The limited budgets for these projects required that structural alterations be kept to a minimum. Yet, our HMC design team was able—through strategic wall removal and the introduction of flexible partitions—to convert what had been small spaces typical of the factory model common in schools constructed in that era, into exciting 21st century learning environments. Previously concealed elements such as clerestory windows, glulam beams, and wood trusses were uncovered and reintroduced into the spaces. As a result, the Learning Centers offer large, flexible spaces filled with natural daylight. A variety of bright colors in carpets and paint were selected to create visual interest appealing to young students—and to match the level of energy and enthusiasm for learning that these spaces engender.

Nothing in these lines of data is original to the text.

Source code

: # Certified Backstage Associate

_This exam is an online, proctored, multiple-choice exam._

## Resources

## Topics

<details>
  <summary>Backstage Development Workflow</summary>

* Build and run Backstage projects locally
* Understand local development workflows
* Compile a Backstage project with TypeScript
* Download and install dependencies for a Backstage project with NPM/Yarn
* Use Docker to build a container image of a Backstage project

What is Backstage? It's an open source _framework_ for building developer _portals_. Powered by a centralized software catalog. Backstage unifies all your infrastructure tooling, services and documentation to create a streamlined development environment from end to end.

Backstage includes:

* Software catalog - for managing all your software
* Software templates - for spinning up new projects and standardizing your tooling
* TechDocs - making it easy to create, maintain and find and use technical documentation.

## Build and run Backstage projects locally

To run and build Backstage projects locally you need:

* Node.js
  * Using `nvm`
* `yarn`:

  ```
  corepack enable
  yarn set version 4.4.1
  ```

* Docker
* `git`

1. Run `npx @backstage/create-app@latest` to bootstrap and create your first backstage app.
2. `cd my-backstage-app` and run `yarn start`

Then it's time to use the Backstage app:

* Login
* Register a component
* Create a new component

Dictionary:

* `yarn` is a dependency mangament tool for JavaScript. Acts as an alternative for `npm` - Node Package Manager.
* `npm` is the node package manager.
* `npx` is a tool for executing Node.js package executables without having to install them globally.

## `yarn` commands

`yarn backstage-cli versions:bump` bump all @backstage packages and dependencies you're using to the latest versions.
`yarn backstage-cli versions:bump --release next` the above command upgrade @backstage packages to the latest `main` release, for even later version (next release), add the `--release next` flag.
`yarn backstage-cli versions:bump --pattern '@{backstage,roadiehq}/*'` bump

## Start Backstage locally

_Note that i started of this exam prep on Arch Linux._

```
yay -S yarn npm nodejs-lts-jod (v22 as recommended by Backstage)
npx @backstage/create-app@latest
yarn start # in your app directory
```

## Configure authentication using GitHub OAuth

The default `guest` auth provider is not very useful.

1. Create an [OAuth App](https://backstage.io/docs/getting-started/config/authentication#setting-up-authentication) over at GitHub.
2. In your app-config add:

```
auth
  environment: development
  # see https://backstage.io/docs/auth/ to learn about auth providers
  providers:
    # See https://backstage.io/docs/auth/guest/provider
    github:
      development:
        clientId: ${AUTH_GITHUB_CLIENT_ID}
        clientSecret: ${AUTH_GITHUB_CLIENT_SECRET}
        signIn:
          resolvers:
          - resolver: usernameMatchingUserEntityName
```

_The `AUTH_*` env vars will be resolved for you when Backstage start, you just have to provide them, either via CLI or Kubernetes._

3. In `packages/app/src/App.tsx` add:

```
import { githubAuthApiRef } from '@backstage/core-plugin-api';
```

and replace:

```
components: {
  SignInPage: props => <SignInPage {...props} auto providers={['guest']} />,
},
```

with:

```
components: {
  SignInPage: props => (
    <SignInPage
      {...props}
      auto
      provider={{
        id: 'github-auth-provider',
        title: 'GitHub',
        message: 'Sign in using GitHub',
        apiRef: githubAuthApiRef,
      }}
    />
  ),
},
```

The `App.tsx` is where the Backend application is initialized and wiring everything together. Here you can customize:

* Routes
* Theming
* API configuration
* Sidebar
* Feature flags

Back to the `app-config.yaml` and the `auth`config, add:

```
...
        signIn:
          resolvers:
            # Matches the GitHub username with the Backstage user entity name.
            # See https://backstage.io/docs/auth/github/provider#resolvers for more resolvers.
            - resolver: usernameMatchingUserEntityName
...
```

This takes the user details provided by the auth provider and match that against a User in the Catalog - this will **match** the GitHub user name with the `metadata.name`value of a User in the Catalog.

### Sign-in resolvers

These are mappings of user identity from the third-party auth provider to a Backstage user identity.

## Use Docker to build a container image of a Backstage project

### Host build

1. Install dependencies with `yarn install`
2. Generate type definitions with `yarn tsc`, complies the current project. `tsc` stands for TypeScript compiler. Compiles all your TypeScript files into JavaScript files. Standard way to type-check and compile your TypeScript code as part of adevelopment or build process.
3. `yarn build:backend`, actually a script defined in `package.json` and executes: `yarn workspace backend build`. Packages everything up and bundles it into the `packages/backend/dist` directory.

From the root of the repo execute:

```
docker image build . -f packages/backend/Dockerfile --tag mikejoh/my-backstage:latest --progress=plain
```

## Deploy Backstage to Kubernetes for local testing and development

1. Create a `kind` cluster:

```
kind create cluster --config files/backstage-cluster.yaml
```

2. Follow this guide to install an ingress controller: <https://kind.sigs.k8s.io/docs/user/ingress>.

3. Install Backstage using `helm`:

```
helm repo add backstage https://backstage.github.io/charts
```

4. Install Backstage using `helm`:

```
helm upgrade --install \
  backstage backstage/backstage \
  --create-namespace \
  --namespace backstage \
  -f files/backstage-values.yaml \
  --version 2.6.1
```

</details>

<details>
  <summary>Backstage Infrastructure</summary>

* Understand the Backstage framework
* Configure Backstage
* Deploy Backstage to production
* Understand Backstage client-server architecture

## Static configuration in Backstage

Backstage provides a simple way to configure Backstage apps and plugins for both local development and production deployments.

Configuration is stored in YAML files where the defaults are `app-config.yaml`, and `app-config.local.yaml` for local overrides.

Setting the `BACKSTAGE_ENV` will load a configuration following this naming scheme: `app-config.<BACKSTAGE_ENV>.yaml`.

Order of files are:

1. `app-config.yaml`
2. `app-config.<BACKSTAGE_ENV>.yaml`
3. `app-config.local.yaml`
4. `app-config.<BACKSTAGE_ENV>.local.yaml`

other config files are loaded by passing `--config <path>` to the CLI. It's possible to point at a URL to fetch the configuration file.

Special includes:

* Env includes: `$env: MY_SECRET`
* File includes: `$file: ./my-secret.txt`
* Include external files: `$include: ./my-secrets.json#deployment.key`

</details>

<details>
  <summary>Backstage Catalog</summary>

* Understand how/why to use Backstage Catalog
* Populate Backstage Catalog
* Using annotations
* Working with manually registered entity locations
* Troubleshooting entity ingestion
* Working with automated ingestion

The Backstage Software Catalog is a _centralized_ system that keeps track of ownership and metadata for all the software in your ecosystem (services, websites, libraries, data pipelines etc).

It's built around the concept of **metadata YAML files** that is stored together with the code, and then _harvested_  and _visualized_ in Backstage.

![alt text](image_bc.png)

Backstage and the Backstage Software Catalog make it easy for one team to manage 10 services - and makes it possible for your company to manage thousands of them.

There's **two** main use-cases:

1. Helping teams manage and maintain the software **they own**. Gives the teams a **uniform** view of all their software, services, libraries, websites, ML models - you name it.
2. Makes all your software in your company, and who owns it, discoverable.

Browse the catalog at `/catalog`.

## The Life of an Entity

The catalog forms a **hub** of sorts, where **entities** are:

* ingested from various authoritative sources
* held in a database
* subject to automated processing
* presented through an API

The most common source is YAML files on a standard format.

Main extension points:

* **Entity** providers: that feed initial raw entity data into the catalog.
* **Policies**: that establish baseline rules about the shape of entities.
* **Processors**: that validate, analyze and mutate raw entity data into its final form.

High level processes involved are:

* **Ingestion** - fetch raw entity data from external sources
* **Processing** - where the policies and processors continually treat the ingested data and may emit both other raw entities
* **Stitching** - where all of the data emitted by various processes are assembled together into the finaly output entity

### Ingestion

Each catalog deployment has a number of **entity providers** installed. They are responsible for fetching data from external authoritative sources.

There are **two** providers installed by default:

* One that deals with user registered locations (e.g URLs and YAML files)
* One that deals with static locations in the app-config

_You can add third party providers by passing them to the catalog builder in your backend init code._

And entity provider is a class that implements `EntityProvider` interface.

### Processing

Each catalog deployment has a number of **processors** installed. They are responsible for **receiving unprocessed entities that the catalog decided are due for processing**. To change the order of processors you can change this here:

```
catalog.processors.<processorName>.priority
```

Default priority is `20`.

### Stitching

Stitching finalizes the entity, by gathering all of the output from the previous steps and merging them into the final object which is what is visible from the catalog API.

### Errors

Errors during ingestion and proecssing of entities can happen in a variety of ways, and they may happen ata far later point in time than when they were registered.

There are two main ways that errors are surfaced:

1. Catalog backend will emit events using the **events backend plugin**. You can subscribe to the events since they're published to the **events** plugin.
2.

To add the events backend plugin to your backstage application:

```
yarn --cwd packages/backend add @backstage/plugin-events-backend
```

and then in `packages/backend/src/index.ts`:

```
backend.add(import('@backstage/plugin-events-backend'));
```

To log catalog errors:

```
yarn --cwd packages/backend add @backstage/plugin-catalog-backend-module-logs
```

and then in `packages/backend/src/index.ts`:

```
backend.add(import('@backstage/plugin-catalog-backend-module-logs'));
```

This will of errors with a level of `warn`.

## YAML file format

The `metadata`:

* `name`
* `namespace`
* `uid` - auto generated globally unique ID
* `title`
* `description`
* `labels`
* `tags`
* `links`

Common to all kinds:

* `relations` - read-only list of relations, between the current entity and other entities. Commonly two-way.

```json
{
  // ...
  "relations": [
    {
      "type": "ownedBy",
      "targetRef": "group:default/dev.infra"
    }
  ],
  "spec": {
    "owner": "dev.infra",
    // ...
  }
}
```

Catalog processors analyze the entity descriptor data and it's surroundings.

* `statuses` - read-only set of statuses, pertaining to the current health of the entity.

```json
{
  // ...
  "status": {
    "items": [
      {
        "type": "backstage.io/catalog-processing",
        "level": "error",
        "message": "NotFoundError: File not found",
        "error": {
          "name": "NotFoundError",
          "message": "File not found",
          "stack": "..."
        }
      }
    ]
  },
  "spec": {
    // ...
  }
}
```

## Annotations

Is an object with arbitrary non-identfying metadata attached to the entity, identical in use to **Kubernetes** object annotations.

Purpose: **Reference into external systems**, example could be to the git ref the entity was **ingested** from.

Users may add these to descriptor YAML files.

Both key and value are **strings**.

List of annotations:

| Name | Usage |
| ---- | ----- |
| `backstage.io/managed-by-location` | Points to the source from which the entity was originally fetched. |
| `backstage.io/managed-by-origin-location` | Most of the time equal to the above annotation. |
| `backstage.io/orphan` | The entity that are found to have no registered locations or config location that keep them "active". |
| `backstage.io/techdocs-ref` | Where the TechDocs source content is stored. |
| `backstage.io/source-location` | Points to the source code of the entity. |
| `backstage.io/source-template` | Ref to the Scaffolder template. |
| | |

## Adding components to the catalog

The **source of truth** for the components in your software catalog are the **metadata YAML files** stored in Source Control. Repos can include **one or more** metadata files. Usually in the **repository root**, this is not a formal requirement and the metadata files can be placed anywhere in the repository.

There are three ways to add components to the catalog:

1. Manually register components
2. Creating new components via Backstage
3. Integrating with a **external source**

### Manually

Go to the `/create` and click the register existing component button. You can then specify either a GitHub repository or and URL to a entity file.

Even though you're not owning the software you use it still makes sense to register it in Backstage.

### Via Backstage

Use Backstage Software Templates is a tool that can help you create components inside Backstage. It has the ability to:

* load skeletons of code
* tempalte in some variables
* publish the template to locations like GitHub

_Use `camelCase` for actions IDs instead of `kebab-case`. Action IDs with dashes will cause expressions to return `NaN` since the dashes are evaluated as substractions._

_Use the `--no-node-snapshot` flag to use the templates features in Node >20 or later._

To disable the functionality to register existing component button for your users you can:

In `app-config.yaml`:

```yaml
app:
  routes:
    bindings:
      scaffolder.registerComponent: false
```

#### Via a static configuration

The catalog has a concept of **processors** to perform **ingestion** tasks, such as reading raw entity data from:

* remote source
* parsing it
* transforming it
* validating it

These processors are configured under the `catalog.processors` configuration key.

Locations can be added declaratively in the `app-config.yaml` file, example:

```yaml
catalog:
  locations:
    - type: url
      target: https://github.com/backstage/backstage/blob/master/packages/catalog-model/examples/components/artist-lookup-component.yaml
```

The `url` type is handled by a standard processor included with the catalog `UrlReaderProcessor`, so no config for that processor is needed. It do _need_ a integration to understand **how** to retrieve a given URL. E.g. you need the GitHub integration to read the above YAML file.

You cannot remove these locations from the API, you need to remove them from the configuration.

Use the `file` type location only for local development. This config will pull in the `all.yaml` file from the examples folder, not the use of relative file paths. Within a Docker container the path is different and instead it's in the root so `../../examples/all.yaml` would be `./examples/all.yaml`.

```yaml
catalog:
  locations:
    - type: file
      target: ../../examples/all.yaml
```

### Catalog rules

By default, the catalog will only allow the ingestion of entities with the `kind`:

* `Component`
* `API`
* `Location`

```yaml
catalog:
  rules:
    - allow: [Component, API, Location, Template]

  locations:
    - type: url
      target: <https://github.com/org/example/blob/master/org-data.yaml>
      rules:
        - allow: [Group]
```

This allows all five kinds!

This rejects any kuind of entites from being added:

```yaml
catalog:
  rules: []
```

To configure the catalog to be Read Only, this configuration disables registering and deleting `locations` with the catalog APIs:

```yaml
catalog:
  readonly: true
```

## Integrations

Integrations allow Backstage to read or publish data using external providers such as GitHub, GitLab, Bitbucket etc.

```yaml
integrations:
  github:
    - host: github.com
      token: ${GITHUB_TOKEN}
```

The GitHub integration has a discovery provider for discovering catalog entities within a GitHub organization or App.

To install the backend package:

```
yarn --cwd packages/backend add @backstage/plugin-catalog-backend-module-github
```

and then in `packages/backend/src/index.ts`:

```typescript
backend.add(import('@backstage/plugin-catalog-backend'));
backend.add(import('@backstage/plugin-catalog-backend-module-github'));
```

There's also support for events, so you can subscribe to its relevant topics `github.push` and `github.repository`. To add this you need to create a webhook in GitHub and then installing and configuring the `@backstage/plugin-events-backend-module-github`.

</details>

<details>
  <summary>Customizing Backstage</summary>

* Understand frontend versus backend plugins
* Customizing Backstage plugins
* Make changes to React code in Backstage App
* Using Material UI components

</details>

The spaces provide flexible and personalized learning environments where classes can be combined, and learning can be imagined in new ways, one of the tenets of 21st century education. For example, a single teacher with two instructional aides may conduct a lesson with 80 or more students in a hands-on lab activity in one room, while others can work on different activities in the adjacent room. This flexible configuration both frees up teachers for preparation and collaboration time and gives teachers greater control in deciding how the environment best facilitates student learning.
After a year of using the Learning Centers, Milpitas USD is already moving away from its original intent of using the spaces for students to work almost exclusively on instructional software on Chromebooks. Since the Learning Centers have proven to be so flexible, teachers are able to use the spaces for new, inventive purposes, such as S.T.E.M. laboratories and makerspaces.